### [PROBLEM REQUIREMENTS]
Return all lines of the data in which the string "given" occurs.

§ §

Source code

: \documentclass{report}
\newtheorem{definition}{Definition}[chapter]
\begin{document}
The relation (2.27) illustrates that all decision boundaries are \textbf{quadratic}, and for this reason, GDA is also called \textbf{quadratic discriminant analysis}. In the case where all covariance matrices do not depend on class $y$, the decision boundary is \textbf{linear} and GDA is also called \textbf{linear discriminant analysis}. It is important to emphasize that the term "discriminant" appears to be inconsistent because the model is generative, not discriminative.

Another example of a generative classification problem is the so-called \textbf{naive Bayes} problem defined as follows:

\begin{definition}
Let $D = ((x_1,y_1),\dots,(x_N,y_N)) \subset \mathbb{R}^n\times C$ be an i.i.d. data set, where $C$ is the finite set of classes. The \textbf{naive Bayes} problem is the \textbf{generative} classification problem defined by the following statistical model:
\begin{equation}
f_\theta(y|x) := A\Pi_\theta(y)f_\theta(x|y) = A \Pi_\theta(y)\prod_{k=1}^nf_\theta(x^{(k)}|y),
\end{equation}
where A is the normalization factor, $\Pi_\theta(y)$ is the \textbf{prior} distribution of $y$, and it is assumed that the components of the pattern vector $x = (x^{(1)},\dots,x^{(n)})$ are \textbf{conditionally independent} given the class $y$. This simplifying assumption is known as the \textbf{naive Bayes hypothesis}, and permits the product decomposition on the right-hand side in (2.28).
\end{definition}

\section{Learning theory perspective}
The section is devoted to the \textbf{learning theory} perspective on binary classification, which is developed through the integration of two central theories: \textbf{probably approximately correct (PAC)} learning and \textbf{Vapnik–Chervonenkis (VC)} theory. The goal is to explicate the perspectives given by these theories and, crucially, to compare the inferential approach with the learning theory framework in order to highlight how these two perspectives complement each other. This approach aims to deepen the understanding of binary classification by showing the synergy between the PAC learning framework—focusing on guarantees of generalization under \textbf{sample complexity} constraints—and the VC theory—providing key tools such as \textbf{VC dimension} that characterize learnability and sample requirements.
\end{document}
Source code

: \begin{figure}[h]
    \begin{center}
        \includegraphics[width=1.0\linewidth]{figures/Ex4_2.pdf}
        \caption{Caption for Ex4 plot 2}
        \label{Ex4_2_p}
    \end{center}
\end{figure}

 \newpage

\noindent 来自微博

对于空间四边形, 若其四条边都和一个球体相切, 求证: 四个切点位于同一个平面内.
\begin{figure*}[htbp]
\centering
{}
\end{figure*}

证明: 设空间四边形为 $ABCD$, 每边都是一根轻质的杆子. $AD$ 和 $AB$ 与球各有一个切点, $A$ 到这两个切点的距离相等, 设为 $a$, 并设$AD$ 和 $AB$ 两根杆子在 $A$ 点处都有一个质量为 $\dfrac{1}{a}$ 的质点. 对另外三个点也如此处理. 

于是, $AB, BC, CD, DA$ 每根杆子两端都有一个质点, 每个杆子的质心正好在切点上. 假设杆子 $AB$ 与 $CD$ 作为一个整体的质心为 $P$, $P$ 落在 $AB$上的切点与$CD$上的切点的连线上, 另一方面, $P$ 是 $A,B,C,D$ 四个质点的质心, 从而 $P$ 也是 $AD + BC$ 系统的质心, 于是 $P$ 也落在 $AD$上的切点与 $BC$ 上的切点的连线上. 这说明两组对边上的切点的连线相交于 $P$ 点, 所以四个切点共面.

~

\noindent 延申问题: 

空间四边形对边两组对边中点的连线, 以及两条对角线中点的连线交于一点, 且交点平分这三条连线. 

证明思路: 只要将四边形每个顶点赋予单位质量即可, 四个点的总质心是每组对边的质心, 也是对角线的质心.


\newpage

§ §

### [RESPONSE]
where A is the normalization factor, $\Pi_\theta(y)$ is the \textbf{prior} distribution of $y$, and it is assumed that the components of the pattern vector $x = (x^{(1)},\dots,x^{(n)})$ are \textbf{conditionally independent} given the class $y$. This simplifying assumption is known as the \textbf{naive Bayes hypothesis}, and permits the product decomposition on the right-hand side in (2.28).
The section is devoted to the \textbf{learning theory} perspective on binary classification, which is developed through the integration of two central theories: \textbf{probably approximately correct (PAC)} learning and \textbf{Vapnik–Chervonenkis (VC)} theory. The goal is to explicate the perspectives given by these theories and, crucially, to compare the inferential approach with the learning theory framework in order to highlight how these two perspectives complement each other. This approach aims to deepen the understanding of binary classification by showing the synergy between the PAC learning framework—focusing on guarantees of generalization under \textbf{sample complexity} constraints—and the VC theory—providing key tools such as \textbf{VC dimension} that characterize learnability and sample requirements.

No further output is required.